═════ Dataset records ═════
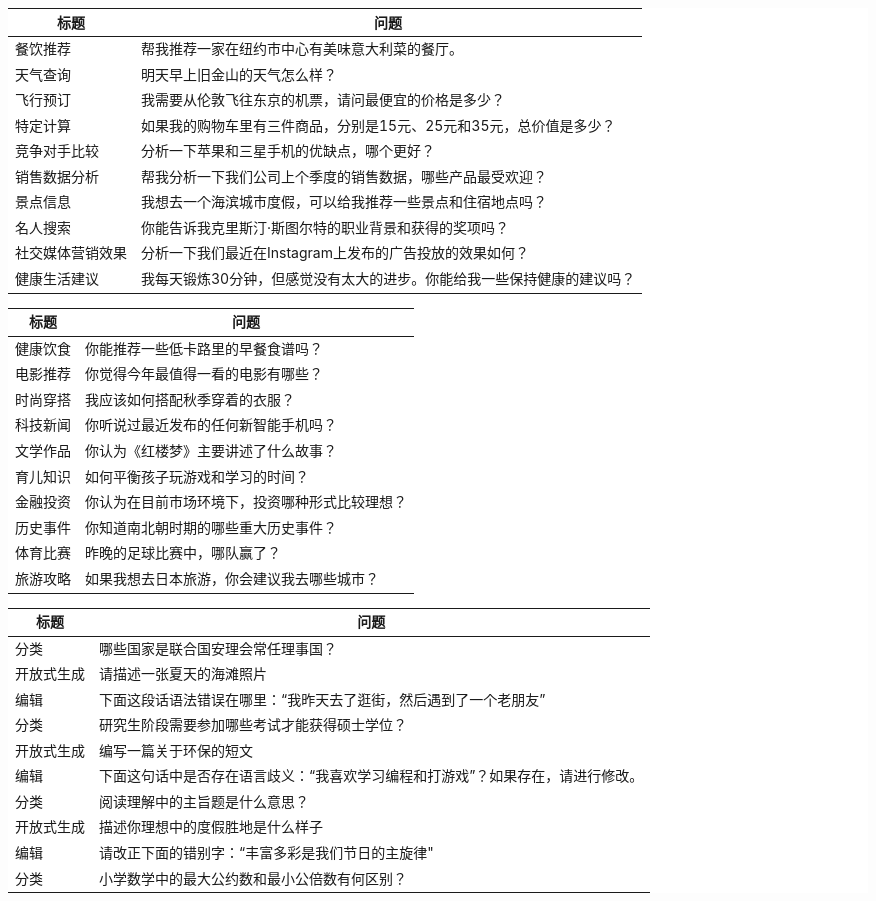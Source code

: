 | 标题                               | 问题                                                                             |
|------------------------------------|----------------------------------------------------------------------------------|
| 餐饮推荐                           | 帮我推荐一家在纽约市中心有美味意大利菜的餐厅。                                 |
| 天气查询                           | 明天早上旧金山的天气怎么样？                                                     |
| 飞行预订                           | 我需要从伦敦飞往东京的机票，请问最便宜的价格是多少？                           |
| 特定计算                           | 如果我的购物车里有三件商品，分别是15元、25元和35元，总价值是多少？             |
| 竞争对手比较                       | 分析一下苹果和三星手机的优缺点，哪个更好？                                     |
| 销售数据分析                       | 帮我分析一下我们公司上个季度的销售数据，哪些产品最受欢迎？                     |
| 景点信息                           | 我想去一个海滨城市度假，可以给我推荐一些景点和住宿地点吗？                     |
| 名人搜索                           | 你能告诉我克里斯汀·斯图尔特的职业背景和获得的奖项吗？                           |
| 社交媒体营销效果                   | 分析一下我们最近在Instagram上发布的广告投放的效果如何？                        |
| 健康生活建议                       | 我每天锻炼30分钟，但感觉没有太大的进步。你能给我一些保持健康的建议吗？         |

|标题|问题|
|-|-|
|健康饮食|你能推荐一些低卡路里的早餐食谱吗？|
|电影推荐|你觉得今年最值得一看的电影有哪些？|
|时尚穿搭|我应该如何搭配秋季穿着的衣服？|
|科技新闻|你听说过最近发布的任何新智能手机吗？|
|文学作品|你认为《红楼梦》主要讲述了什么故事？|
|育儿知识|如何平衡孩子玩游戏和学习的时间？|
|金融投资|你认为在目前市场环境下，投资哪种形式比较理想？|
|历史事件|你知道南北朝时期的哪些重大历史事件？|
|体育比赛|昨晚的足球比赛中，哪队赢了？|
|旅游攻略|如果我想去日本旅游，你会建议我去哪些城市？|

| 标题 | 问题 |
| --- | --- |
| 分类 | 哪些国家是联合国安理会常任理事国？ |
| 开放式生成 | 请描述一张夏天的海滩照片 |
| 编辑 | 下面这段话语法错误在哪里：“我昨天去了逛街，然后遇到了一个老朋友” |
| 分类 | 研究生阶段需要参加哪些考试才能获得硕士学位？ |
| 开放式生成 | 编写一篇关于环保的短文 |
| 编辑 | 下面这句话中是否存在语言歧义：“我喜欢学习编程和打游戏”？如果存在，请进行修改。 |
| 分类 | 阅读理解中的主旨题是什么意思？ |
| 开放式生成 | 描述你理想中的度假胜地是什么样子 |
| 编辑 | 请改正下面的错别字：“丰富多彩是我们节日的主旋律" |
| 分类 | 小学数学中的最大公约数和最小公倍数有何区别？ |
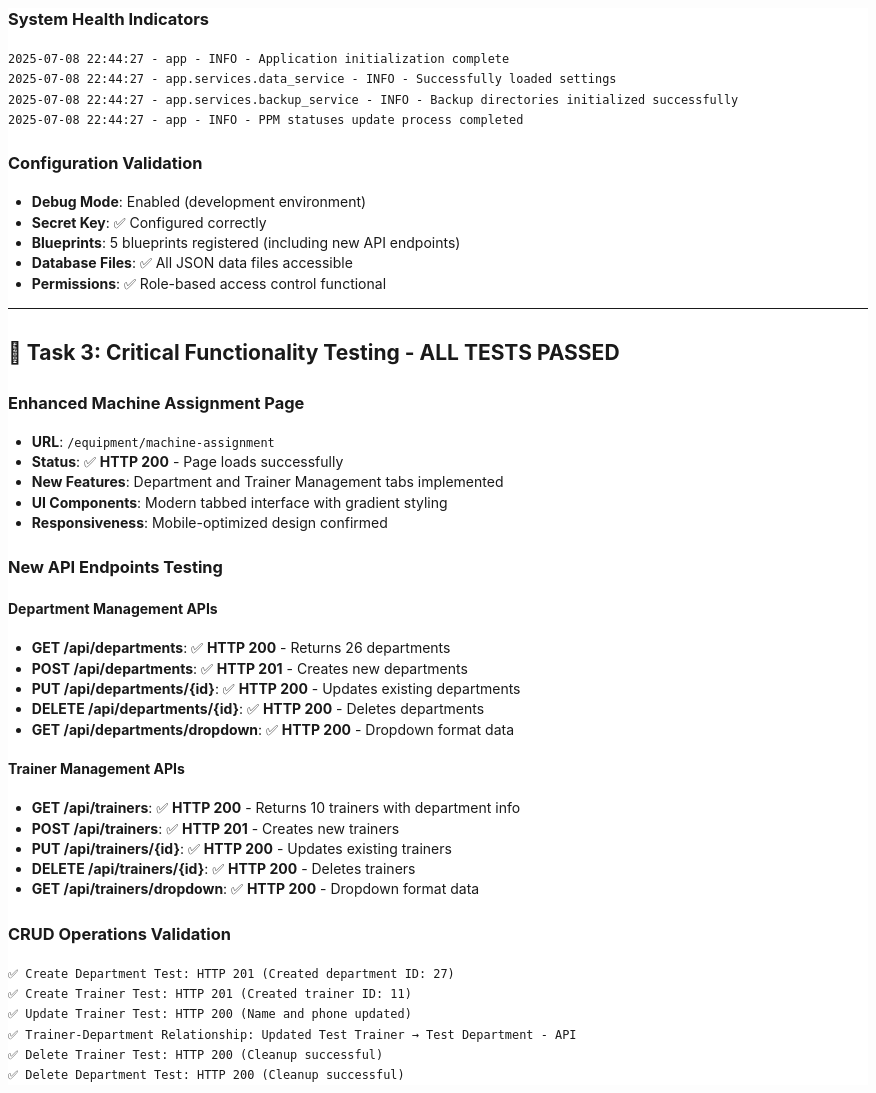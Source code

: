 ### **System Health Indicators**
```
2025-07-08 22:44:27 - app - INFO - Application initialization complete
2025-07-08 22:44:27 - app.services.data_service - INFO - Successfully loaded settings
2025-07-08 22:44:27 - app.services.backup_service - INFO - Backup directories initialized successfully
2025-07-08 22:44:27 - app - INFO - PPM statuses update process completed
```

### **Configuration Validation**
- **Debug Mode**: Enabled (development environment)
- **Secret Key**: ✅ Configured correctly
- **Blueprints**: 5 blueprints registered (including new API endpoints)
- **Database Files**: ✅ All JSON data files accessible
- **Permissions**: ✅ Role-based access control functional

---

## 🧪 **Task 3: Critical Functionality Testing - ALL TESTS PASSED**

### **Enhanced Machine Assignment Page**
- **URL**: `/equipment/machine-assignment`
- **Status**: ✅ **HTTP 200** - Page loads successfully
- **New Features**: Department and Trainer Management tabs implemented
- **UI Components**: Modern tabbed interface with gradient styling
- **Responsiveness**: Mobile-optimized design confirmed

### **New API Endpoints Testing**

#### **Department Management APIs**
- **GET /api/departments**: ✅ **HTTP 200** - Returns 26 departments
- **POST /api/departments**: ✅ **HTTP 201** - Creates new departments
- **PUT /api/departments/{id}**: ✅ **HTTP 200** - Updates existing departments
- **DELETE /api/departments/{id}**: ✅ **HTTP 200** - Deletes departments
- **GET /api/departments/dropdown**: ✅ **HTTP 200** - Dropdown format data

#### **Trainer Management APIs**
- **GET /api/trainers**: ✅ **HTTP 200** - Returns 10 trainers with department info
- **POST /api/trainers**: ✅ **HTTP 201** - Creates new trainers
- **PUT /api/trainers/{id}**: ✅ **HTTP 200** - Updates existing trainers
- **DELETE /api/trainers/{id}**: ✅ **HTTP 200** - Deletes trainers
- **GET /api/trainers/dropdown**: ✅ **HTTP 200** - Dropdown format data

### **CRUD Operations Validation**
```
✅ Create Department Test: HTTP 201 (Created department ID: 27)
✅ Create Trainer Test: HTTP 201 (Created trainer ID: 11)
✅ Update Trainer Test: HTTP 200 (Name and phone updated)
✅ Trainer-Department Relationship: Updated Test Trainer → Test Department - API
✅ Delete Trainer Test: HTTP 200 (Cleanup successful)
✅ Delete Department Test: HTTP 200 (Cleanup successful)
```
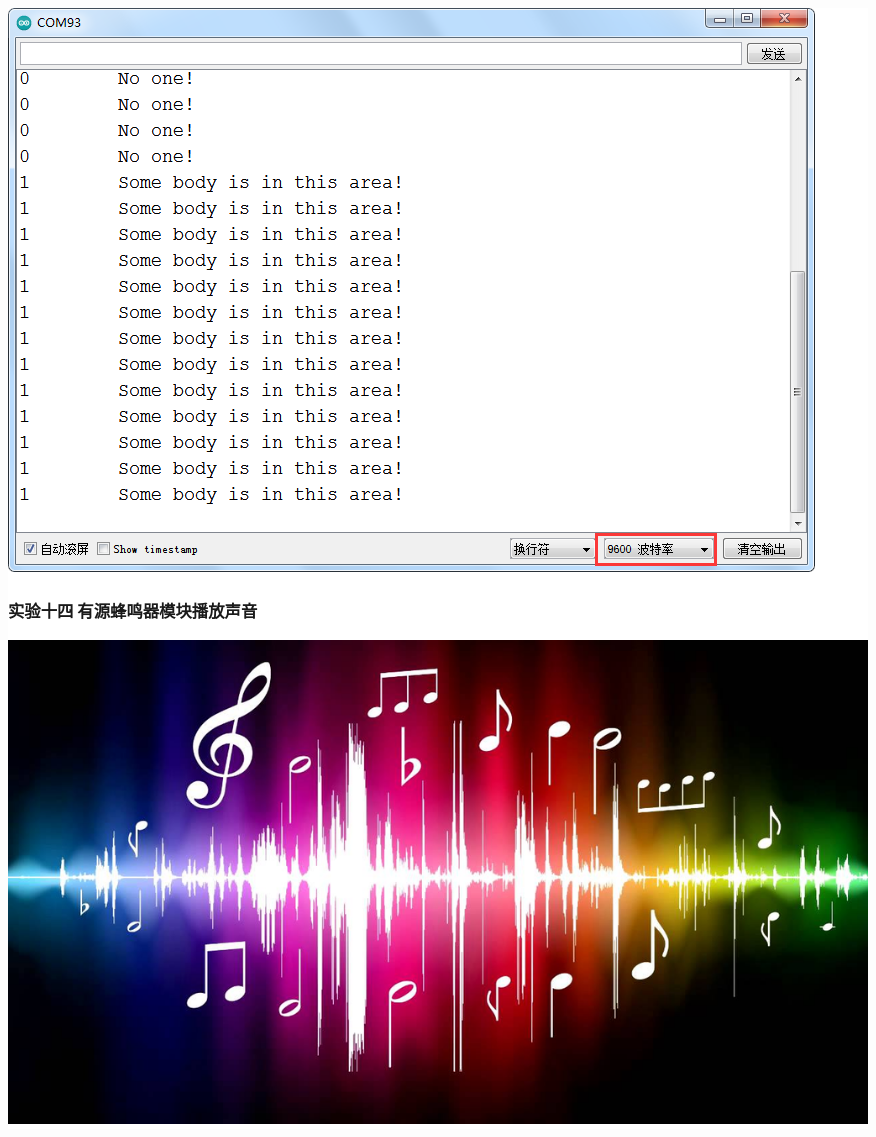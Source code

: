 ![](media/f356e5a32d0713fe98b68c5601c42032.png)

### 实验十四 有源蜂鸣器模块播放声音

![](media/f4cc23dc8ed28d408e5a119855e19aa2.jpeg)
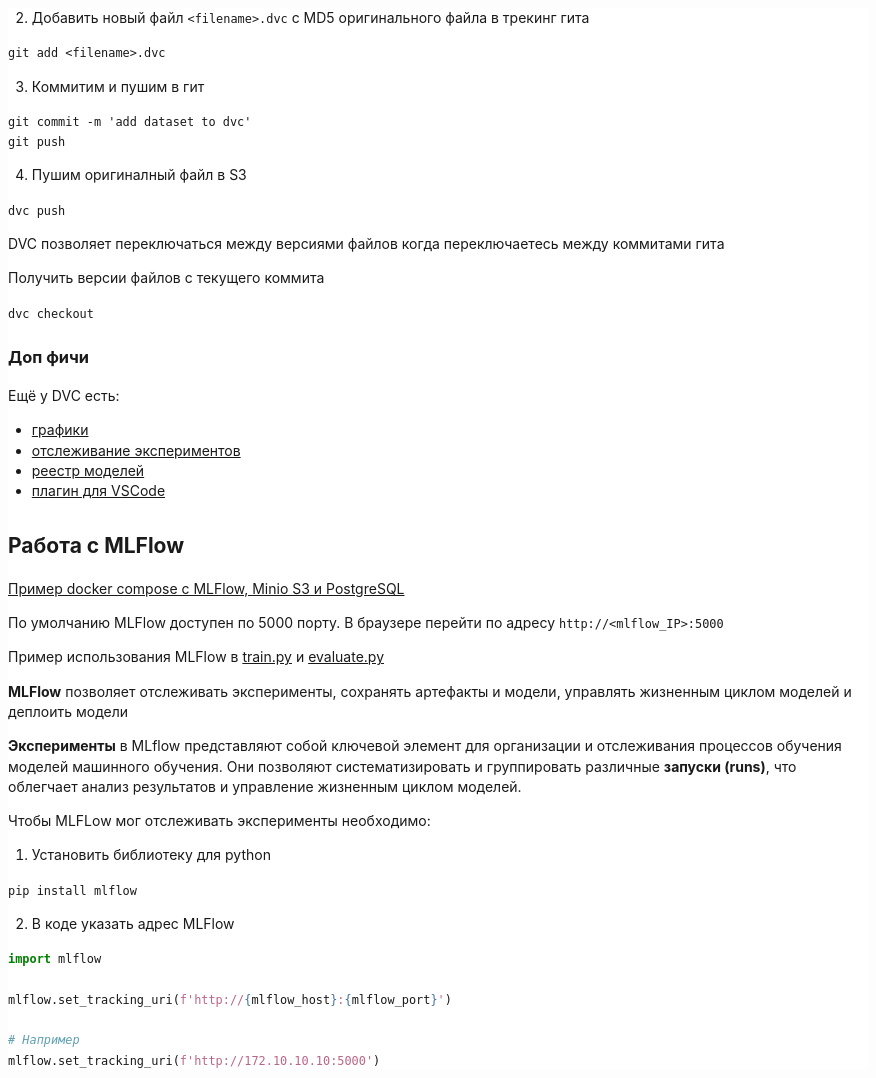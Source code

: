 2. Добавить новый файл `<filename>.dvc` с MD5 оригинального файла в трекинг гита
```shell
git add <filename>.dvc
```

3. Коммитим и пушим в гит
```shell
git commit -m 'add dataset to dvc'
git push
```

4. Пушим оригиналный файл в S3
```shell
dvc push
```

DVC позволяет переключаться между версиями файлов когда переключаетесь между коммитами гита

Получить версии файлов с текущего коммита
```shell
dvc checkout
```

### Доп фичи

Ещё у DVC есть:
- [графики](https://dvc.org/doc/start/data-pipelines/metrics-parameters-plots#collecting-metrics-and-plots)
- [отслеживание экспериментов](https://dvc.org/doc/start/experiments/experiment-tracking)
- [реестр моделей](https://dvc.org/doc/start/model-registry)
- [плагин для VSCode](https://marketplace.visualstudio.com/items?itemName=Iterative.dvc)

## Работа с MLFlow

[Пример docker compose с MLFlow, Minio S3 и PostgreSQL](../mlflow_docker)

По умолчанию MLFlow доступен по 5000 порту. В браузере перейти по адресу `http://<mlflow_IP>:5000`

Пример использования MLFlow в [train.py](./src/models/train.py) и [evaluate.py](./src/models/evaluate.py)

**MLFlow** позволяет отслеживать эксперименты, сохранять артефакты и модели, управлять жизненным циклом моделей и деплоить модели

**Эксперименты** в MLflow представляют собой ключевой элемент для организации и отслеживания процессов обучения моделей машинного обучения. Они позволяют систематизировать и группировать различные **запуски (runs)**, что облегчает анализ результатов и управление жизненным циклом моделей.

Чтобы MLFLow мог отслеживать эксперименты необходимо:
1. Установить библиотеку для python
```shell
pip install mlflow
```

2. В коде указать адрес MLFlow
```python
import mlflow

mlflow.set_tracking_uri(f'http://{mlflow_host}:{mlflow_port}')

# Например
mlflow.set_tracking_uri(f'http://172.10.10.10:5000')
```
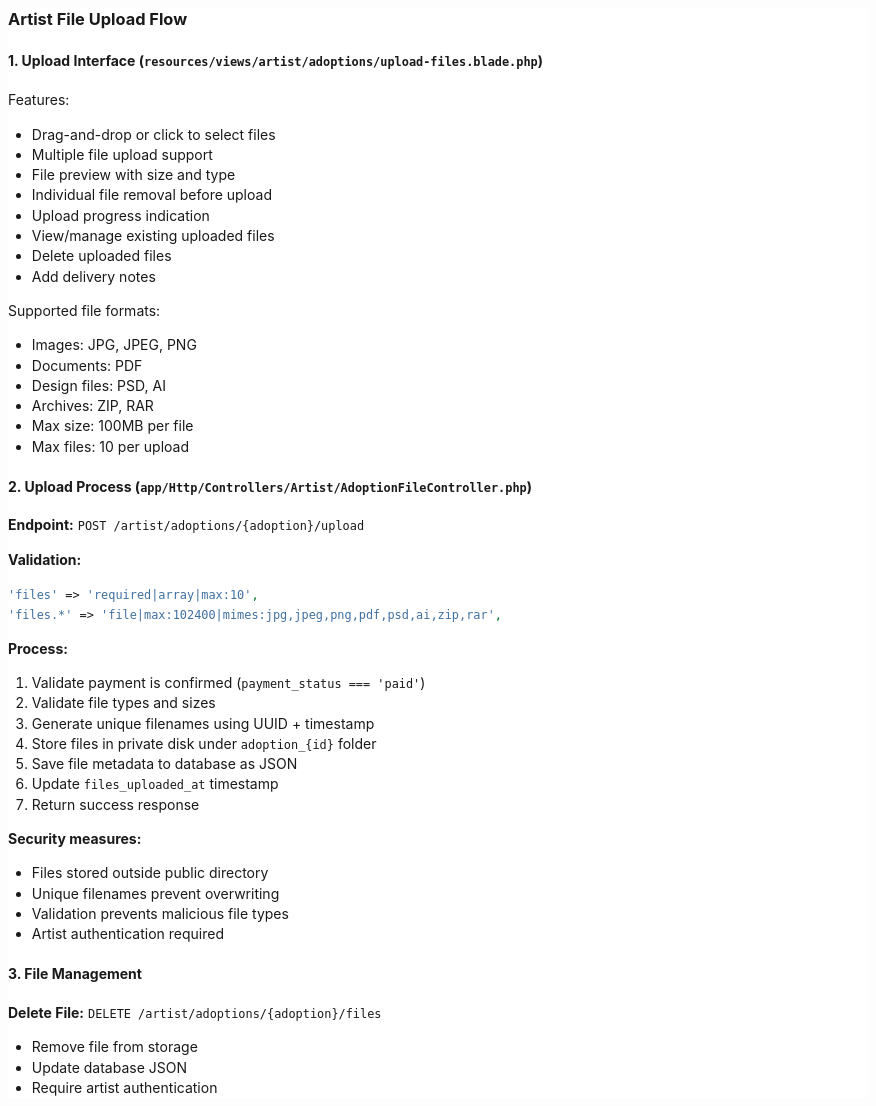 
### Artist File Upload Flow

#### 1. **Upload Interface** (`resources/views/artist/adoptions/upload-files.blade.php`)

Features:
- Drag-and-drop or click to select files
- Multiple file upload support
- File preview with size and type
- Individual file removal before upload
- Upload progress indication
- View/manage existing uploaded files
- Delete uploaded files
- Add delivery notes

Supported file formats:
- Images: JPG, JPEG, PNG
- Documents: PDF
- Design files: PSD, AI
- Archives: ZIP, RAR
- Max size: 100MB per file
- Max files: 10 per upload

#### 2. **Upload Process** (`app/Http/Controllers/Artist/AdoptionFileController.php`)

**Endpoint:** `POST /artist/adoptions/{adoption}/upload`

**Validation:**
```php
'files' => 'required|array|max:10',
'files.*' => 'file|max:102400|mimes:jpg,jpeg,png,pdf,psd,ai,zip,rar',
```

**Process:**
1. Validate payment is confirmed (`payment_status === 'paid'`)
2. Validate file types and sizes
3. Generate unique filenames using UUID + timestamp
4. Store files in private disk under `adoption_{id}` folder
5. Save file metadata to database as JSON
6. Update `files_uploaded_at` timestamp
7. Return success response

**Security measures:**
- Files stored outside public directory
- Unique filenames prevent overwriting
- Validation prevents malicious file types
- Artist authentication required

#### 3. **File Management**

**Delete File:** `DELETE /artist/adoptions/{adoption}/files`
- Remove file from storage
- Update database JSON
- Require artist authentication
═════
**What to work on:**
Show all lines above containing "циклом".

**Answer section:**
**MLFlow** позволяет отслеживать эксперименты, сохранять артефакты и модели, управлять жизненным циклом моделей и деплоить модели
**Эксперименты** в MLflow представляют собой ключевой элемент для организации и отслеживания процессов обучения моделей машинного обучения. Они позволяют систематизировать и группировать различные **запуски (runs)**, что облегчает анализ результатов и управление жизненным циклом моделей.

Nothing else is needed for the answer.